━━━━━ Given records
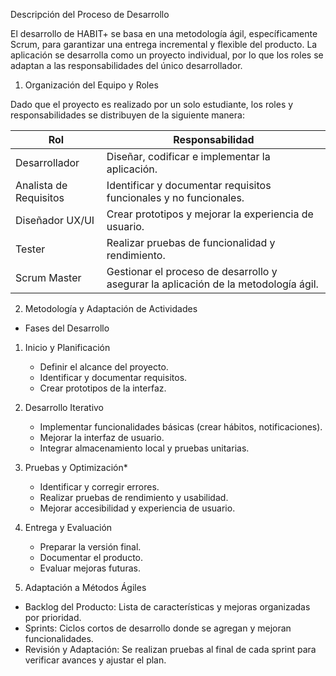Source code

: Descripción del Proceso de Desarrollo

El desarrollo de HABIT+ se basa en una metodología ágil, específicamente Scrum, para garantizar una entrega incremental y flexible del producto. La aplicación se desarrolla como un proyecto individual, por lo que los roles se adaptan a las responsabilidades del único desarrollador.

1. Organización del Equipo y Roles

Dado que el proyecto es realizado por un solo estudiante, los roles y responsabilidades se distribuyen de la siguiente manera:  

| Rol                 | **Responsabilidad** |
|-------------------------|---------------------|
| Desarrollador       | Diseñar, codificar e implementar la aplicación. |
| Analista de Requisitos | Identificar y documentar requisitos funcionales y no funcionales. |
| Diseñador UX/UI     | Crear prototipos y mejorar la experiencia de usuario. |
| Tester             | Realizar pruebas de funcionalidad y rendimiento. |
| Scrum Master       | Gestionar el proceso de desarrollo y asegurar la aplicación de la metodología ágil. |


2. Metodología y Adaptación de Actividades

- Fases del Desarrollo

1. Inicio y Planificación  
   - Definir el alcance del proyecto.  
   - Identificar y documentar requisitos.  
   - Crear prototipos de la interfaz.  

2. Desarrollo Iterativo 
   - Implementar funcionalidades básicas (crear hábitos, notificaciones).  
   - Mejorar la interfaz de usuario.  
   - Integrar almacenamiento local y pruebas unitarias.  

3. Pruebas y Optimización*
   - Identificar y corregir errores.  
   - Realizar pruebas de rendimiento y usabilidad.  
   - Mejorar accesibilidad y experiencia de usuario.  

4. Entrega y Evaluación 
   - Preparar la versión final.  
   - Documentar el producto.  
   - Evaluar mejoras futuras.  


3. Adaptación a Métodos Ágiles

- Backlog del Producto: Lista de características y mejoras organizadas por prioridad.  
- Sprints: Ciclos cortos de desarrollo donde se agregan y mejoran funcionalidades.  
- Revisión y Adaptación: Se realizan pruebas al final de cada sprint para verificar avances y ajustar el plan.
━━━━━━━━━━
### Task directions
Quote the listing above, but only from the line that shows "- Preparar la versión final." through the line that shows "- Backlog del".

### Result
   - Preparar la versión final.  
   - Documentar el producto.  
   - Evaluar mejoras futuras.  


3. Adaptación a Métodos Ágiles

- Backlog del Producto: Lista de características y mejoras organizadas por prioridad.  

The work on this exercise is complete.